First Amendment

Massachusetts Supreme Court Says a Teen Who Told Her Boyfriend to Kill Himself Should Go to Jail

The Michelle Carter case has troubling free speech implications.


Joshua Mcdonough |

Michelle Carter, the Massachusetts teenager who encouraged her boyfriend to commit suicide and told him to "get back in" a carbon-monoxide-filled truck, will serve a 15-month prison sentence, the state's supreme court ruled on Wednesday.

The decision upholds a lower court's conclusion that Carter is guilty of involuntary manslaughter—that her words caused the death of Roy Conrad III in 2014. The young woman certainly said some very cruel things, and she bears some moral responsibility for what happened. But as I wrote in a 2017 column for The New York Times, to hold her legally responsible for Conrad's death is worrisome:

While some states criminalize the act of convincing people to commit suicide, Massachusetts has no such law. Moreover, speech that is reckless, hateful and ill-willed nevertheless enjoys First Amendment protection. While the Supreme Court has carved out narrowly tailored exceptions for literal threats of violence and incitement to lawless action, telling someone they should kill themselves is not the same as holding a gun to their head and pulling the trigger. Nor is it akin to threatening to kill the president, which is specifically prohibited by law—and in any case, only considered a felony if done "knowingly and willfully." (Merely expressing hope that the president dies isn't enough.)

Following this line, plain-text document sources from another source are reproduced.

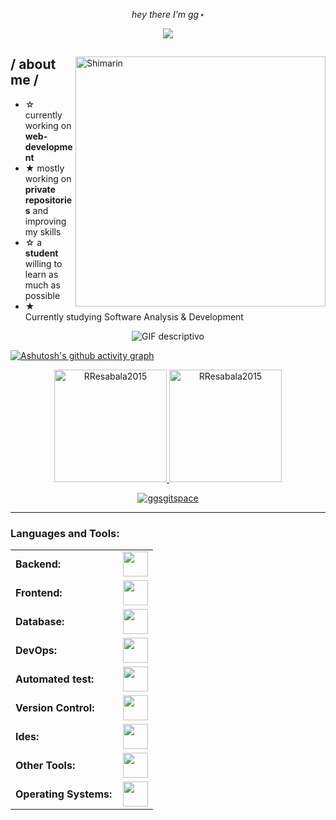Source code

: <p align="center">
  <span><em>hey there I'm gg⋆ </em></span>
</p>



<p align = center ><img src="https://i.pinimg.com/736x/73/e5/0a/73e50ad3d7e8dfa9947c9218db29823f.jpg"> </p>

<div>

<img align="right" width="400" alt="Shimarin" src="https://i.pinimg.com/474x/df/fc/96/dffc96d5d46da60001a288db0dd151d1.jpg"/>

<h2> / about me /</h2>
  
- ☆ currently working on **web-development**
- ★ mostly working on **private repositories** and improving my skills
- ☆ a **student** willing to learn as much as possible
- ★ Currently studying Software Analysis & Development


<p align="center">
  <img src="https://media.tenor.com/Eo809pAALoYAAAAj/bat.gif" alt="GIF descriptivo">
</p>



[![Ashutosh's github activity graph](https://github-readme-activity-graph.vercel.app/graph?username=ggsgitspace&bg_color=141414&color=89bdd3&line=89bdd3&point=d3d3d3&area=true&hide_border=true)](https://github.com/ashutosh00710/github-readme-activity-graph)

<div align="center">
  <a href="https://github.com/ggsgitspace">
    <img height="180em" src="https://github-readme-stats.vercel.app/api/top-langs?username=ggsgitspace&show_icons=true&locale=en&layout=compact&theme=dark&langs_count=6&hide_border=true&bg_color=141414&title_color=f0f8ff&text_color=f0f8ff&icon_color=89bdd3&border_color=6e7681" alt="RResabala2015"/>
    <img height="180em" src="https://github-readme-stats.vercel.app/api?username=ggsgitspace&show_icons=true&locale=en&layout=compact&theme=dark&hide_border=true&bg_color=0d1117&title_color=f0f8ff&text_color=f0f8ff&icon_color=89bdd3&border_color=6e7681" alt="RResabala2015"/>
  </a>
</div>
<p align="center">
  <a href="https://github.com/ggsgitspace">
    <img src="https://github-readme-streak-stats.herokuapp.com/?user=ggsgitspace&&theme=dark&background=0d1117&stroke=6e7681&ring=89bdd3&fire=89bdd3&currStreakNum=f0f8ff&currStreakLabel=f0f8ff&sideNums=f0f8ff&sideLabels=f0f8ff" alt="ggsgitspace" />
  </a>
</p>

-----------

<h3 align="left">Languages and Tools:</h3>
<table>
  <tr>
    <td style="font-weight: bold; padding-right: 10px; vertical-align: center; border: none;">Backend:</td>
    <td><img height="40" src=""/></td>
  </tr>
  <tr>
    <td style="font-weight: bold; padding-right: 10px; vertical-align: center;">Frontend:</td>
    <td><img height="40" src=""/></td>
  </tr>
  <tr>
    <td style="font-weight: bold; padding-right: 10px; vertical-align: center; border: none;">Database:</td>
    <td><img height="40" src=""/></td>
  </tr>
  <tr>
    <td style="font-weight: bold; padding-right: 10px; vertical-align: center; border: none;">DevOps:</td>
    <td><img height="40" src=""/></td>
  </tr>
  <tr>
    <td style="font-weight: bold; padding-right: 10px; vertical-align: center; border: none;">Automated test:</td>
    <td><img height="40" src=""/></td>
  </tr>
  <tr>
    <td style="font-weight: bold; padding-right: 10px; vertical-align: center; border: none;">Version Control:</td>
    <td><img height="40" src=""/></td>
  </tr>
  <tr>
    <td style="font-weight: bold; padding-right: 10px; vertical-align: center; border: none;">Ides:</td>
    <td><img height="40" src="https://th.bing.com/th/id/OIP.6bqzd_H6Qci-hr1UmG1tRAHaHa?rs=1&pid=ImgDetMain"/></td>
  </tr>
  <tr>
    <td style="font-weight: bold; padding-right: 10px; vertical-align: center; border: none;">Other Tools:</td>
    <td><img height="40" src=""/></td>
  </tr>
  <tr>
    <td style="font-weight: bold; padding-right: 10px; vertical-align: center; border: none;">Operating Systems:</td>
    <td><img height="40" src=""/></td>
  </tr>
</table>
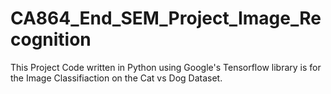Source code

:# CA864_End_SEM_Project_Image_Recognition
This Project Code written in Python using Google's Tensorflow library is for the Image Classifiaction on the Cat vs Dog Dataset.


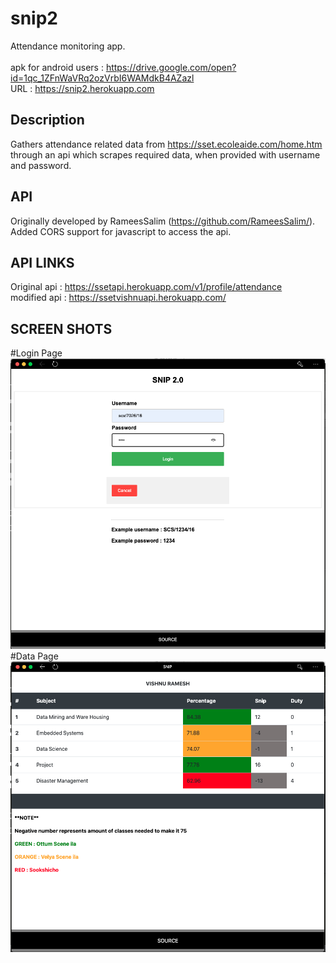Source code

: # snip2
Attendance monitoring app.<br><br>
apk for android users : https://drive.google.com/open?id=1qc_1ZFnWaVRq2ozVrbI6WAMdkB4AZazl  <br>
URL : https://snip2.herokuapp.com

## Description
Gathers attendance related data from https://sset.ecoleaide.com/home.htm through an api which scrapes required data, when provided with username and password.

## API
Originally developed by RameesSalim (https://github.com/RameesSalim/).<br>
Added CORS support for javascript to access the api.
## API LINKS
Original api : https://ssetapi.herokuapp.com/v1/profile/attendance <br>
modified api : https://ssetvishnuapi.herokuapp.com/

## SCREEN SHOTS
#Login Page
![github-medium](screen_shots/index_page.png)
#Data Page
![github-medium](screen_shots/attendance_page.png)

Judge Moniz's verdict is a stunning act of defiance against this general principle. By finding Ms. Carter guilty of involuntary manslaughter—rather than some lesser misdeed, such as bullying or harassment—the court has dealt a blow to the constitutionally enshrined idea that speech is not, itself, violence. That's cause for concern.

My concerns are shared by the Massachusetts chapter of the American Civil Liberties Union, which expressed concern that this decision might set a bad precedent for families and doctors discussing end-of-life options for the terminally ill.

Nevertheless, the Massachusetts Supreme Court believes the involuntary manslaughter finding is justified. "No constitutional violation results from convicting a defendant of involuntary manslaughter for reckless and wanton, pressuring text messages and phone calls, preying upon well-known weaknesses, fears, anxieties and promises, that finally overcame the willpower to live of a mentally ill, vulnerable, young person, thereby coercing him to commit suicide," says the court's ruling.

Carter's attorneys have 28 days to appeal the decision to the U.S. Supreme Court.